Before the case was filed, TerraCycle and LBC had agreed on the main parameters of a settlement; therefore, the matter was never litigated. 

TerraCycle took LBC’s allegations seriously and responded expeditiously and constructively (which included providing them with substantial paperwork to support our recycling operations in response to their request). 

Moreover, without the real litigation, LBC may not have raised its public profile to the extent that it has after the matter was resolved.

Is It Greenwashing?

There is no doubt that recycling difficult-to-recycle plastics is beneficial in and of itself, so they are not asking people to cease using TerraCycle recycling programs.

However, they believe it is important to highlight that TerraCycle interacts with companies in a way that makes it appear as if they are helping to tackle the plastic pollution problem, despite the reality that these businesses continue to be major contributors to the problem.

Recycling initiatives by TerraCycle do not alter this fact.

TerraCycle provides marketing services to brands to promote their participation in a TerraCycle recycling program.

If TerraCycle requires brands to disclose what percentage of their overall packaging is recycled as opposed to landfilled or incinerated, this could reduce the likelihood of TerraCycle programs being utilized for corporate greenwashing.

Because “companies do not share their sales with us,” TerraCycle is unable to determine what proportion of the overall garbage produced by the brands it collaborates with is recycled.
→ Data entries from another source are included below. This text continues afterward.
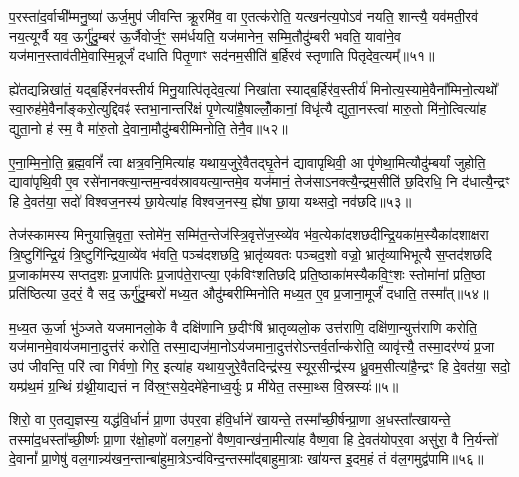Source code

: प॒रस्ता॑द॒र्वाची᳚म्मनु॒ष्या॑ ऊर्ज॒मुप॑ जीवन्ति क्रू॒रमि॑व॒ वा ए॒तत्क॑रोति॒ यत्खन॑त्य॒पो\-ऽव॑ नयति॒ शान्त्यै॒ यव॑मती॒रव॑ नय॒त्यूर्ग्वै यव॒ ऊर्गु॑दु॒म्बर॑ ऊ॒र्जैवोर्ज॒ꣳ॒ सम॑र्धयति॒ यज॑मानेन॒ सम्मि॒तौदु॑म्बरी भवति॒ यावा॑ने॒व यज॑मान॒स्ताव॑तीमे॒वास्मि॒न्नूर्जं॑ दधाति पितृ॒णाꣳ सद॑नम॒सीति॑ ब॒र्\mbox{}हिरव॑ स्तृणाति पितृदेव॒त्यम्᳚॥५१॥

ह्ये॑तद्यन्निखा॑तं॒ यद्ब॒र्\mbox{}हिरन॑वस्तीर्य मिनु॒यात्पि॑तृदेव॒त्या॑ निखा॑ता स्याद्ब॒र्\mbox{}हिर॑व॒स्तीर्य॑ मिनोत्य॒स्यामे॒वैना᳚म्मिनो॒त्यथो᳚ स्वा॒रुह॑मे॒वैना᳚ङ्करो॒त्युद्दिवꣴ॑ स्तभा॒नान्तरि॑क्षं पृ॒णेत्या॑है॒षाल्लोँ॒कानां॒ विधृ॑त्यै द्युता॒नस्त्वा॑ मारु॒तो मि॑नो॒त्वित्या॑ह द्युता॒नो ह॑ स्म॒ वै मा॑रु॒तो दे॒वाना॒मौदु॑म्बरीम्मिनोति॒ तेनै॒व॥५२॥

ए॒ना॒म्मि॒नो॒ति॒ ब्र॒ह्म॒वनिं᳚ त्वा क्षत्र॒वनि॒मित्या॑ह यथाय॒जुरे॒वैतद्घृ॒तेन॑ द्यावापृथिवी॒ आ पृ॑णेथा॒मित्यौदु॑म्बर्यां जुहोति॒ द्यावा॑पृथि॒वी ए॒व रसे॑नानक्त्या॒न्तम॒न्वव॑स्रावयत्या॒न्तमे॒व यज॑मानं॒ तेज॑सा\-ऽनक्त्यै॒न्द्रम॒सीति॑ छ॒दिरधि॒ नि द॑धात्यै॒न्द्रꣳ हि दे॒वत॑या॒ सदो॑ विश्वज॒नस्य॑ छा॒येत्या॑ह विश्वज॒नस्य॒ ह्ये॑षा छा॒या यथ्सदो॒ नव॑छदि॥५३॥

तेज॑स्कामस्य मिनुयात्त्रि॒वृता॒ स्तोमे॑न॒ सम्मि॑त॒न्तेज॑स्त्रि॒वृत्ते॑ज॒स्व्ये॑व भ॑व॒त्येका॑दशछदीन्द्रि॒यका॑म॒स्यैका॑दशाक्षरा त्रि॒ष्टुगि॑न्द्रि॒यं त्रि॒ष्टुगि॑न्द्रिया॒व्ये॑व भ॑वति॒ पञ्च॑दशछदि॒ भ्रातृ॑व्यवतः पञ्चद॒शो वज्रो॒ भ्रातृ॑व्याभिभूत्यै स॒प्तद॑शछदि प्र॒जाका॑मस्य सप्तद॒शः प्र॒जाप॑तिः प्र॒जाप॑ते॒राप्त्या॒ एक॑विꣳशतिछदि प्रति॒ष्ठाका॑मस्यैकवि॒ꣳ॒शः स्तोमा॑नां प्रति॒ष्ठा प्रति॑ष्ठित्या उ॒दरं॒ वै सद॒ ऊर्गु॑दु॒म्बरो॑ मध्य॒त औदु॑म्बरीम्मिनोति मध्य॒त ए॒व प्र॒जाना॒मूर्जं॑ दधाति॒ तस्मा᳚त्॥५४॥

म॒ध्य॒त ऊ॒र्जा भु॑ञ्जते यजमानलो॒के वै दक्षि॑णानि छ॒दीꣳषि॑ भ्रातृव्यलो॒क उत्त॑राणि॒ दक्षि॑णा॒न्युत्त॑राणि करोति॒ यज॑मानमे॒वाय॑जमाना॒दुत्त॑रं करोति॒ तस्मा॒द्यज॑मा॒नो\-ऽय॑जमाना॒दुत्त॑रो\-ऽन्तर्व॒र्तान्क॑रोति॒ व्यावृ॑त्त्यै॒ तस्मा॒दर॑ण्यं प्र॒जा उप॑ जीवन्ति॒ परि॑ त्वा गिर्वणो॒ गिर॒ इत्या॑ह यथाय॒जुरे॒वैतदिन्द्र॑स्य॒ स्यूर॒सीन्द्र॑स्य ध्रु॒वम॒सीत्या॑है॒न्द्रꣳ हि दे॒वत॑या॒ सदो॒ यम्प्र॑थ॒मं ग्र॒न्थिं ग्र॑थ्नी॒याद्यत्तं न वि॑स्र॒ꣳ॒सये॒दमे॑हेनाध्व॒र्युः प्र मी॑येत॒ तस्मा॒थ्स वि॒स्रस्यः॑॥५॥

{\anuvakamend[{अप॑हत्यै॒ तस्मा᳚त्पितृदेव॒त्य॑न्तेनै॒व नव॑छदि॒ तस्मा॒थ्सदः॒ पञ्च॑दश च}]}%

शिरो॒ वा ए॒तद्य॒ज्ञस्य॒ यद्ध॑वि॒र्धानं॑ प्रा॒णा उ॑पर॒वा ह॑वि॒र्धाने॑ खायन्ते॒ तस्मा᳚च्छी॒र्\mbox{}षन्प्रा॒णा अ॒धस्ता᳚त्खायन्ते॒ तस्मा॑द॒धस्ता᳚च्छी॒र्ष्णः प्रा॒णा र॑क्षो॒हणो॑ वलग॒हनो॑ वैष्ण॒वान्ख॑ना॒मीत्या॑ह वैष्ण॒वा हि दे॒वत॑योपर॒वा असु॑रा॒ वै नि॒र्यन्तो॑ दे॒वानां᳚ प्रा॒णेषु॑ वल॒गान्न्य॑खन॒न्तान्बा॑हुमा॒त्रे\-ऽन्व॑विन्द॒न्तस्मा᳚द्बाहुमा॒त्राः खा॑यन्त इ॒दम॒हं तं व॑ल॒गमुद्व॑पामि॥५६॥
To obtain this information, TerraCycle must contact the businesses directly.

Collaboration With The Worst Plastic Polluters 

The following brands share two characteristics. First, they are all affiliated with TerraCycle. Break Free From Plastic ranked them among the top 10 most plastic-polluting brands in the world.

  • PepsiCo Unilever
  • Coca-Cola
  • The Procter and Gamble Company
  • Nestle
  • Danone
  • John Philip Morris


They claim that these firms are producing and selling an increasing number of disposable plastic products and then passing the buck to you.

This modest expenditure by businesses appears to be more of a marketing trick than an indication of a genuine shift in their operations. In other words, it appears that firms pay TerraCycle to help them greenwash.